Supermarkets are rapidly proliferating in Vietnam. This is on the back of rising incomes and improved market entry conditions. These supermarkets are one of the easiest ways for foreign producers to get their products in front of Vietnamese consumers with a more Western style of doing business.

What to expect at Vietnam supermarkets


Supermarkets in Vietnam are typically a bit smaller than elsewhere in the world. This is in large part due to a shortage of space in Vietnam’s biggest cities but also due to the limited availability of some products in Vietnam. That said, as Vietnam’s cities add urban sprawl bigger supermarkets have begun to spring up in outer suburbs.


Supermarkets in Vietnam generally open around 8 am and close around 10 pm. It would be unusual to find a supermarket open 24 hours, though convenience stores tend to keep longer hours.

Food courts

Most of the bigger supermarkets in Vietnam will have a small food court selling a range of local meals and dishes. It’s not unusual for there to be small dining areas as well which are popular among office workers looking for quick, cheap, lunch options.

No carry baskets

Customers typically take a small shopping trolley or a hard plastic basket, something akin to a carry-on suitcase, with an extended handle and wheels that can be pulled around the supermarket. Carry baskets are not common in supermarkets in Vietnam.

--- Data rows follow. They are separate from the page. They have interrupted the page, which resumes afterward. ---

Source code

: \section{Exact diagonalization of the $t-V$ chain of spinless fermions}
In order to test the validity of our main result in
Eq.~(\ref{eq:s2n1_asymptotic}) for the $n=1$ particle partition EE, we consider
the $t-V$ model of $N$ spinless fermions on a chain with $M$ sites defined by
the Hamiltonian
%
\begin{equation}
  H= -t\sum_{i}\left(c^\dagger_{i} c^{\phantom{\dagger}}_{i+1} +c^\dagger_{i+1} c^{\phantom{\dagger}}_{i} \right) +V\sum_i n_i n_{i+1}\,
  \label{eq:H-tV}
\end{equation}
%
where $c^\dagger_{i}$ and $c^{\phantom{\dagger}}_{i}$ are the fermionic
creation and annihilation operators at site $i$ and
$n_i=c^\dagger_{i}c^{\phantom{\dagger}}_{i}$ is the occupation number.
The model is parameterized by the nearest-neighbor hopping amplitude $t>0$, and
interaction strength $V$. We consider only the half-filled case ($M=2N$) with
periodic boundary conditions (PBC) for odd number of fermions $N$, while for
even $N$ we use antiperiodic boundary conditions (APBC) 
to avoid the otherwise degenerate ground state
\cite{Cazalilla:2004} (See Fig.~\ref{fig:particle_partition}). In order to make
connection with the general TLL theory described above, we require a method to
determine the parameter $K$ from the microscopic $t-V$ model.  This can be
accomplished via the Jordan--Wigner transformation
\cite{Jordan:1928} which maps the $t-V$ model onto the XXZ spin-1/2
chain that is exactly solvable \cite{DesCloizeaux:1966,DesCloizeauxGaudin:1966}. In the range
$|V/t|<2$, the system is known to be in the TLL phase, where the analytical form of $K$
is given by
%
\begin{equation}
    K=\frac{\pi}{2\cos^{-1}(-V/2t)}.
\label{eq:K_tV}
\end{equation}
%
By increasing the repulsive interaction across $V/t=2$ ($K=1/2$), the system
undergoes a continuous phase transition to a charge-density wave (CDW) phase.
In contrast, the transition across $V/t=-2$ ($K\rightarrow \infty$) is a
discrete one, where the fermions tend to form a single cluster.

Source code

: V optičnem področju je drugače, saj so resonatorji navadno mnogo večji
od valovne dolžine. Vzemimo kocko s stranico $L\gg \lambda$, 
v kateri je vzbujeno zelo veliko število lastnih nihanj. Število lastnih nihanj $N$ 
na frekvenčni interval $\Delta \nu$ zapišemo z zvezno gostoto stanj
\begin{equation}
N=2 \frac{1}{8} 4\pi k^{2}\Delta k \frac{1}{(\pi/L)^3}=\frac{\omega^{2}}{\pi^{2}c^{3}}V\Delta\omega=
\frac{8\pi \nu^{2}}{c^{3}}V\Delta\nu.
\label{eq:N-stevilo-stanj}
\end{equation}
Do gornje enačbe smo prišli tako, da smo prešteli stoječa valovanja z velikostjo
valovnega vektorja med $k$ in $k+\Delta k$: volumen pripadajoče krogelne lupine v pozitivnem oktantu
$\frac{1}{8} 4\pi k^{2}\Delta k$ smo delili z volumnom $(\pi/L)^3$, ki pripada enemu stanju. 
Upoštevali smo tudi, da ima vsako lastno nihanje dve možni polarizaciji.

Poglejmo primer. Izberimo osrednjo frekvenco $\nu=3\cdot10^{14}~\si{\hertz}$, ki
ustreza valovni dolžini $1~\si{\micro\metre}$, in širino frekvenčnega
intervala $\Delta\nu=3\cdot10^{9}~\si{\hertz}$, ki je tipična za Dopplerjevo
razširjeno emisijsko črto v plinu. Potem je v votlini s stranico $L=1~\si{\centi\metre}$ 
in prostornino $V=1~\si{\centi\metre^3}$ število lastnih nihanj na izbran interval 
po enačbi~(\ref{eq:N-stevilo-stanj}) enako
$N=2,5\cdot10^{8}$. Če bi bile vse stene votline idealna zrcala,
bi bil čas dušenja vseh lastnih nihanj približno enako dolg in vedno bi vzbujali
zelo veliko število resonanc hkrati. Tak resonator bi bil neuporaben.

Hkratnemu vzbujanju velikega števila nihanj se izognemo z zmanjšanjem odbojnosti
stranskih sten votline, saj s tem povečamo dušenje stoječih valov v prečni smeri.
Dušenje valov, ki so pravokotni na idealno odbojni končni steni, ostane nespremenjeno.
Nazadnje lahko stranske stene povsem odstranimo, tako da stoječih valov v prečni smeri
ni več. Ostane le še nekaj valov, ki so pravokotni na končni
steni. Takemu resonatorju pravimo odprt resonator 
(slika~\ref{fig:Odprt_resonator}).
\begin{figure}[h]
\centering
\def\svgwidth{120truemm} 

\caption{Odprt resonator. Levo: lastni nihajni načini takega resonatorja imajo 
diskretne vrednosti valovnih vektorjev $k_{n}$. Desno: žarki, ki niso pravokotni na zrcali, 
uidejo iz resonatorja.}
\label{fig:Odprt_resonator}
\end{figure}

Live seafood is common in Vietnamese supermarkets. Huge fish tanks are usually found in and around the meat and poultry section. Salmon and pangasius fish are widely consumed in Vietnam.

In the meat section, pork is typically the most popular alongside chicken. Beef is available but often badly butchered with the parts indistinguishable from each other–to find a properly cut T-bone steak in a supermarket in Vietnam would be an anomaly.

There are a broad range of fruits and vegetables available at Vietnamese supermarkets. Many of these are imported–it’s not uncommon to see US, Australian, New Zealand or Korean flag stickers on many of the less tropical fruits. Of note, fruits and vegetables are generally weighed and priced in the produce department rather than at the checkout. 

Dairy is huge in Vietnam. Milk has become an important fixture in Vietnamese diets, particularly among children. Fresh milk, however, is not as common as long-life milk. 

Most supermarkets also carry a range of frozen goods.

Customer service

Staff are typically paid pretty close to the minimum wage in Vietnam. This is around VND 22,500 which is about US$.94 cents an hour. With this in mind, a self-serve checkout would be very unusual given the cost of buying and running the necessary technology is far more costly than simply hiring someone to provide the checkout service.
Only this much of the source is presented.